- [Provided records]
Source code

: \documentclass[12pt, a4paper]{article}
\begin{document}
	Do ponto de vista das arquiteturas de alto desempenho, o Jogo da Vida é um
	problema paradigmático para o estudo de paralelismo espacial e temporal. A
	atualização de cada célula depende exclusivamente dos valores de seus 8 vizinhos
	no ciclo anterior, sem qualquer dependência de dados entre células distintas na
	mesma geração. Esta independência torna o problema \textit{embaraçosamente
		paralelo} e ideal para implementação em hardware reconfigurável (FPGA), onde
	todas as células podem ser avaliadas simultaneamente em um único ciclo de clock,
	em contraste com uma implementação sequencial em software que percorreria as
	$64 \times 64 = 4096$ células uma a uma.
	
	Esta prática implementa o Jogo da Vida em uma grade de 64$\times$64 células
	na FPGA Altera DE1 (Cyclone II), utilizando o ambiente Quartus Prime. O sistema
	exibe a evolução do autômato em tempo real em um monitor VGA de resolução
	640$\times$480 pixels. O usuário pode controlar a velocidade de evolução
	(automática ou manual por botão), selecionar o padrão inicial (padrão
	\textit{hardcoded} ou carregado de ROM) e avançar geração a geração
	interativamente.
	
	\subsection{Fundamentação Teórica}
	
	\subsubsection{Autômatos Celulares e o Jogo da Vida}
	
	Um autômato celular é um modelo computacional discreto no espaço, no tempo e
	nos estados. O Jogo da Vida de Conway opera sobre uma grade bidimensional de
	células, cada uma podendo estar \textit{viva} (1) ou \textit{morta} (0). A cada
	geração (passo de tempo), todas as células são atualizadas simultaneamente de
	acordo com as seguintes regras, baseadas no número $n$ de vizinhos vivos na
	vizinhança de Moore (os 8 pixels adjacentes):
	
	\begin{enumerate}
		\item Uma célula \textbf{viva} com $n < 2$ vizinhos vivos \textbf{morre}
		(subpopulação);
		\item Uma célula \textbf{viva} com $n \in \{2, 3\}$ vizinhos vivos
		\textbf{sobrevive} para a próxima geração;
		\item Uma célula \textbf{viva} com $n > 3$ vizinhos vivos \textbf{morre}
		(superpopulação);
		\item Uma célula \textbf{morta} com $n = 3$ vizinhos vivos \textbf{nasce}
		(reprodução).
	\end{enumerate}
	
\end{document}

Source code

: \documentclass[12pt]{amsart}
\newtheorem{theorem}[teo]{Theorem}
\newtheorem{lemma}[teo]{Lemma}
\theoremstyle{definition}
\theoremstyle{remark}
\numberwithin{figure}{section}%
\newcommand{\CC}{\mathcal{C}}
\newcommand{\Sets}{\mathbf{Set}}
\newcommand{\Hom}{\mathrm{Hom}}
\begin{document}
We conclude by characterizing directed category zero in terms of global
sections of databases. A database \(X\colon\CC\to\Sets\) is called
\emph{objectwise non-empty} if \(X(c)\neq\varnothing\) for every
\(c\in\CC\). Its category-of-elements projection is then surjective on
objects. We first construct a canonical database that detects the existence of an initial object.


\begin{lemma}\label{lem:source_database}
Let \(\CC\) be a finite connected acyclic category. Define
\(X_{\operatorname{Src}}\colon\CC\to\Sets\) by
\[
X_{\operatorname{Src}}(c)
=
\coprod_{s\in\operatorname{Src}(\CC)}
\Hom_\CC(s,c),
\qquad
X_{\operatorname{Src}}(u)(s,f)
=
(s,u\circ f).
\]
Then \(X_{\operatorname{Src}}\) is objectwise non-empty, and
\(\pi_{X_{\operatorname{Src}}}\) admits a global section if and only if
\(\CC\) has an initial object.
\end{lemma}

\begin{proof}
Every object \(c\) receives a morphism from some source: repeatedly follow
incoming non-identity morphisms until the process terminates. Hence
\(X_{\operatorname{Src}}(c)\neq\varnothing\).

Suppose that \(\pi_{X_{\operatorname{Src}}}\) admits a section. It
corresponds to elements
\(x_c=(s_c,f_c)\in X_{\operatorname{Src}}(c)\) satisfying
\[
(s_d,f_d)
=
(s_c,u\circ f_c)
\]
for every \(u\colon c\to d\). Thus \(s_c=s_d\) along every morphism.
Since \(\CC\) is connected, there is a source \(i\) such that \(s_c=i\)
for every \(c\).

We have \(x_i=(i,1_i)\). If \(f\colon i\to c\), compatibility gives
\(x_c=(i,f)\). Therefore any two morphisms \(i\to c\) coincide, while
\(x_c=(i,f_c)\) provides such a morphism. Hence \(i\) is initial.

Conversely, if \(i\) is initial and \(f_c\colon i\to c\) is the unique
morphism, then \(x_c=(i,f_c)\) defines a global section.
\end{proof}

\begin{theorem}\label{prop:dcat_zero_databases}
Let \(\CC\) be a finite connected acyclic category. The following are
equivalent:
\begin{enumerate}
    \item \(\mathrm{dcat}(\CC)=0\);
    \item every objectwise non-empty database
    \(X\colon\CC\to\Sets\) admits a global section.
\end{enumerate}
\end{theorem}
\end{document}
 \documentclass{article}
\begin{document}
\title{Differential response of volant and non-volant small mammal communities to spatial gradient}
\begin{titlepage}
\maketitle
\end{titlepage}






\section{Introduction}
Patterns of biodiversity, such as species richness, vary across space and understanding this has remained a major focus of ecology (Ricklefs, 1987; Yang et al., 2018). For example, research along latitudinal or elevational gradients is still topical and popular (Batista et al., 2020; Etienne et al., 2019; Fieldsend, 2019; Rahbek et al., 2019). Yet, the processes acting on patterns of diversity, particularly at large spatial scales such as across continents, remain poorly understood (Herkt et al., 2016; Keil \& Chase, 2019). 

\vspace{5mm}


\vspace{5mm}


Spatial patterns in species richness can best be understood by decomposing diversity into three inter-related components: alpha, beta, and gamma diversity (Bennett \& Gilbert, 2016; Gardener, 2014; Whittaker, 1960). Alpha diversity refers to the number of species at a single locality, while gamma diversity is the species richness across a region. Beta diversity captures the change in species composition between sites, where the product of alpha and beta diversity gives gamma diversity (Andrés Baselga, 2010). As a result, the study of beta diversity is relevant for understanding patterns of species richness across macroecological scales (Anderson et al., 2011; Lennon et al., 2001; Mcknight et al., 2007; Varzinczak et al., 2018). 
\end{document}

- [Action item] Every entry must appear in the answer, reproduced exactly.

- [Written response]
Source code

: \documentclass[12pt, a4paper]{article}
\begin{document}
	Do ponto de vista das arquiteturas de alto desempenho, o Jogo da Vida é um
	problema paradigmático para o estudo de paralelismo espacial e temporal. A
	atualização de cada célula depende exclusivamente dos valores de seus 8 vizinhos
	no ciclo anterior, sem qualquer dependência de dados entre células distintas na
	mesma geração. Esta independência torna o problema \textit{embaraçosamente
		paralelo} e ideal para implementação em hardware reconfigurável (FPGA), onde
	todas as células podem ser avaliadas simultaneamente em um único ciclo de clock,
	em contraste com uma implementação sequencial em software que percorreria as
	$64 \times 64 = 4096$ células uma a uma.
	
	Esta prática implementa o Jogo da Vida em uma grade de 64$\times$64 células
	na FPGA Altera DE1 (Cyclone II), utilizando o ambiente Quartus Prime. O sistema
	exibe a evolução do autômato em tempo real em um monitor VGA de resolução
	640$\times$480 pixels. O usuário pode controlar a velocidade de evolução
	(automática ou manual por botão), selecionar o padrão inicial (padrão
	\textit{hardcoded} ou carregado de ROM) e avançar geração a geração
	interativamente.
	
	\subsection{Fundamentação Teórica}
	
	\subsubsection{Autômatos Celulares e o Jogo da Vida}
	
	Um autômato celular é um modelo computacional discreto no espaço, no tempo e
	nos estados. O Jogo da Vida de Conway opera sobre uma grade bidimensional de
	células, cada uma podendo estar \textit{viva} (1) ou \textit{morta} (0). A cada
	geração (passo de tempo), todas as células são atualizadas simultaneamente de
	acordo com as seguintes regras, baseadas no número $n$ de vizinhos vivos na
	vizinhança de Moore (os 8 pixels adjacentes):
	
	\begin{enumerate}
		\item Uma célula \textbf{viva} com $n < 2$ vizinhos vivos \textbf{morre}
		(subpopulação);
		\item Uma célula \textbf{viva} com $n \in \{2, 3\}$ vizinhos vivos
		\textbf{sobrevive} para a próxima geração;
		\item Uma célula \textbf{viva} com $n > 3$ vizinhos vivos \textbf{morre}
		(superpopulação);
		\item Uma célula \textbf{morta} com $n = 3$ vizinhos vivos \textbf{nasce}
		(reprodução).
	\end{enumerate}
	
\end{document}

Source code

: \documentclass[12pt]{amsart}
\newtheorem{theorem}[teo]{Theorem}
\newtheorem{lemma}[teo]{Lemma}
\theoremstyle{definition}
\theoremstyle{remark}
\numberwithin{figure}{section}%
\newcommand{\CC}{\mathcal{C}}
\newcommand{\Sets}{\mathbf{Set}}
\newcommand{\Hom}{\mathrm{Hom}}
\begin{document}
We conclude by characterizing directed category zero in terms of global
sections of databases. A database \(X\colon\CC\to\Sets\) is called
\emph{objectwise non-empty} if \(X(c)\neq\varnothing\) for every
\(c\in\CC\). Its category-of-elements projection is then surjective on
objects. We first construct a canonical database that detects the existence of an initial object.


\begin{lemma}\label{lem:source_database}
Let \(\CC\) be a finite connected acyclic category. Define
\(X_{\operatorname{Src}}\colon\CC\to\Sets\) by
\[
X_{\operatorname{Src}}(c)
=
\coprod_{s\in\operatorname{Src}(\CC)}
\Hom_\CC(s,c),
\qquad
X_{\operatorname{Src}}(u)(s,f)
=
(s,u\circ f).
\]
Then \(X_{\operatorname{Src}}\) is objectwise non-empty, and
\(\pi_{X_{\operatorname{Src}}}\) admits a global section if and only if
\(\CC\) has an initial object.
\end{lemma}

\begin{proof}
Every object \(c\) receives a morphism from some source: repeatedly follow
incoming non-identity morphisms until the process terminates. Hence
\(X_{\operatorname{Src}}(c)\neq\varnothing\).

Suppose that \(\pi_{X_{\operatorname{Src}}}\) admits a section. It
corresponds to elements
\(x_c=(s_c,f_c)\in X_{\operatorname{Src}}(c)\) satisfying
\[
(s_d,f_d)
=
(s_c,u\circ f_c)
\]
for every \(u\colon c\to d\). Thus \(s_c=s_d\) along every morphism.
Since \(\CC\) is connected, there is a source \(i\) such that \(s_c=i\)
for every \(c\).

We have \(x_i=(i,1_i)\). If \(f\colon i\to c\), compatibility gives
\(x_c=(i,f)\). Therefore any two morphisms \(i\to c\) coincide, while
\(x_c=(i,f_c)\) provides such a morphism. Hence \(i\) is initial.

Conversely, if \(i\) is initial and \(f_c\colon i\to c\) is the unique
morphism, then \(x_c=(i,f_c)\) defines a global section.
\end{proof}

\begin{theorem}\label{prop:dcat_zero_databases}
Let \(\CC\) be a finite connected acyclic category. The following are
equivalent:
\begin{enumerate}
    \item \(\mathrm{dcat}(\CC)=0\);
    \item every objectwise non-empty database
    \(X\colon\CC\to\Sets\) admits a global section.
\end{enumerate}
\end{theorem}
\end{document}
 \documentclass{article}
\begin{document}
\title{Differential response of volant and non-volant small mammal communities to spatial gradient}
\begin{titlepage}
\maketitle
\end{titlepage}






\section{Introduction}
Patterns of biodiversity, such as species richness, vary across space and understanding this has remained a major focus of ecology (Ricklefs, 1987; Yang et al., 2018). For example, research along latitudinal or elevational gradients is still topical and popular (Batista et al., 2020; Etienne et al., 2019; Fieldsend, 2019; Rahbek et al., 2019). Yet, the processes acting on patterns of diversity, particularly at large spatial scales such as across continents, remain poorly understood (Herkt et al., 2016; Keil \& Chase, 2019). 

\vspace{5mm}


\vspace{5mm}


Spatial patterns in species richness can best be understood by decomposing diversity into three inter-related components: alpha, beta, and gamma diversity (Bennett \& Gilbert, 2016; Gardener, 2014; Whittaker, 1960). Alpha diversity refers to the number of species at a single locality, while gamma diversity is the species richness across a region. Beta diversity captures the change in species composition between sites, where the product of alpha and beta diversity gives gamma diversity (Andrés Baselga, 2010). As a result, the study of beta diversity is relevant for understanding patterns of species richness across macroecological scales (Anderson et al., 2011; Lennon et al., 2001; Mcknight et al., 2007; Varzinczak et al., 2018). 
\end{document}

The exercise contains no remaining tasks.